Portrait of Petrus Scriverius, mid-1620s

  • Jan Lievens
  • Leiden 1607–Amsterdam 1674
  • Oak panel
  • 42 x 22 1/2 in.

Portrait of Petrus Scriverius, Jan Lievens

A provisional identification of painter and subject by similarities of features, style of painting suggested, extensive contacts between Scriverius and the Rembrandt entourage in Leiden, while the ermine collar and writing hand are indications of a scholar with an official rank or, like Scriverius, privately engaged in patriotic antiquarian pursuits, reading and writing in his ‘lair secreto.’

Then, too, there is the notation of a still undetermined portrait of Scriverius by Lievens in the estate of Scriverius’ late son on 26 October 1661 as “Een conterfeytsel van Petrus Scriverius door Jan Lievens gedaen”. Cf. Abraham Bredius, Künstler-Inventare, Vol. I, The Hague, 1915, p. 216. Also listed were two landscapes in gilt frames by Lievens whose work thus accounted for a quarter of the paintings left by Scriverius’ son.

The gift to the Lakenhal Museum in 1970 of a large portrait of a voluminously grey bearded elder thought by previous owners to be a portrait by Lievens of Scriverius in advanced old age might well be neither and bear no relevance to the missing painting listed in the posthumous Scriverius inventory. First, in the opinion of several scholars associated with the Lakenhal, the proposed portrait did not resemble any known likeness of the scholar. Secondly, it is signed ‘Bartholomeus van der Helst 1651’, which might give pause to an attribution to Jan Lievens.

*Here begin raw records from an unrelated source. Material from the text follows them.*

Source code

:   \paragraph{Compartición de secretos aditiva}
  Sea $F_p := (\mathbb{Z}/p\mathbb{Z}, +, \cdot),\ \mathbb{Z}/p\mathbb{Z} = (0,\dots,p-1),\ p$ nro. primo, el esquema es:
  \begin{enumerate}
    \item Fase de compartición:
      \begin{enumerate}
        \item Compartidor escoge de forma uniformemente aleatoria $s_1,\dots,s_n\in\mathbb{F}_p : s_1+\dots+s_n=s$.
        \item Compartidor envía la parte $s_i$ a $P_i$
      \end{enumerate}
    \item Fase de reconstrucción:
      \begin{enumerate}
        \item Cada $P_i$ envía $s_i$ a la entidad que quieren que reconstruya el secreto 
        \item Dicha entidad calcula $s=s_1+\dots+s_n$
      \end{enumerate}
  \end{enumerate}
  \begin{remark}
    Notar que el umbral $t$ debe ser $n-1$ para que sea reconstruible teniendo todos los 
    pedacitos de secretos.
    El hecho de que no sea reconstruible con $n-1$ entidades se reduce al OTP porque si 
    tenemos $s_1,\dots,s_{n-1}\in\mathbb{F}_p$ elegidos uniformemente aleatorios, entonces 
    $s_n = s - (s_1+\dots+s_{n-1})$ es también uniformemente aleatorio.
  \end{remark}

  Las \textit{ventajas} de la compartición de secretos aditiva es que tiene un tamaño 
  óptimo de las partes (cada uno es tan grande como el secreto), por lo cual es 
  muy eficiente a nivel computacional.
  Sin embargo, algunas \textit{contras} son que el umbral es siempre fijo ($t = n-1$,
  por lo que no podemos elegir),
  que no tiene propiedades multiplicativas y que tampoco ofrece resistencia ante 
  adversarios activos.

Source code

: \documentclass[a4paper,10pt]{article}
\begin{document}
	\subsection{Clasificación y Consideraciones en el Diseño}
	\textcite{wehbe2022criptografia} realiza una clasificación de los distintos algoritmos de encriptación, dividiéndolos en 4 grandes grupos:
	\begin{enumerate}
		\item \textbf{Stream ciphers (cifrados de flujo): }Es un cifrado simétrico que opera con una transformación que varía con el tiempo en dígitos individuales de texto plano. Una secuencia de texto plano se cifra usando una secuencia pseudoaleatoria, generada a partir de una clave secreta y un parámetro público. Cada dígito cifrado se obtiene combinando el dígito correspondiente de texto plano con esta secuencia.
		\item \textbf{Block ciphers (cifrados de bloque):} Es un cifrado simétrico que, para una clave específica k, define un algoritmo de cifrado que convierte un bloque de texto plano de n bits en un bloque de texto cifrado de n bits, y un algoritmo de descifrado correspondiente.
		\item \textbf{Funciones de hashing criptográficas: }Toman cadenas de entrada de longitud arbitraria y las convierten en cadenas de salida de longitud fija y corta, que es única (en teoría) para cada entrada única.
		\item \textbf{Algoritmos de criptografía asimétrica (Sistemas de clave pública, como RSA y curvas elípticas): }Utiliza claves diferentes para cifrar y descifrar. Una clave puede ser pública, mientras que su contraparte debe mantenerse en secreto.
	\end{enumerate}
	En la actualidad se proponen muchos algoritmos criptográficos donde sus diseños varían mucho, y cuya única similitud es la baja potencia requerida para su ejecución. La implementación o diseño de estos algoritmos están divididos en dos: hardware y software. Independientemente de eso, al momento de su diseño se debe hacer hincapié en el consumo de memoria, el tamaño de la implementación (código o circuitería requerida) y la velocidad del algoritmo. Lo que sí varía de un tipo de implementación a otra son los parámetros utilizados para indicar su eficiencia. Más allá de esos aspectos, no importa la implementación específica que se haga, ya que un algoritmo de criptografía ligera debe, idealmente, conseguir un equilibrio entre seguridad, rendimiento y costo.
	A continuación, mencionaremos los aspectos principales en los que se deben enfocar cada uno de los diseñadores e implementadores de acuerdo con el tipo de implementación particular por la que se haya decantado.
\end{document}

Instead, one begins with the Willem van Swanenberg’s 1609 portrait of Scriverius at thirty-five with dark but receding hair and trimmed mustache. Beneath the portrait is read ‘Lare Secreto’ and around the portrait border the device ‘Legendo et Scribendo.’ In the Hals portrait (NYMMA) and its replicate print by Jan van de Velde, both from 1626, Scriverius at fifty-two is grey, nearly bald but with a much larger mustache. In the large panel portrait of concern here, the emblematic elements of an ermine collar and the writing hand follow the mottos on the 1609 print. However, the figure in the large panel portrait is clearly somewhat older than in the 1609 print but slightly younger than in the Hals portrait. This suggests a relatively early date for the painting if it is indeed Scriverius by Lievens who had already gained some success as a portraitist in his early teens.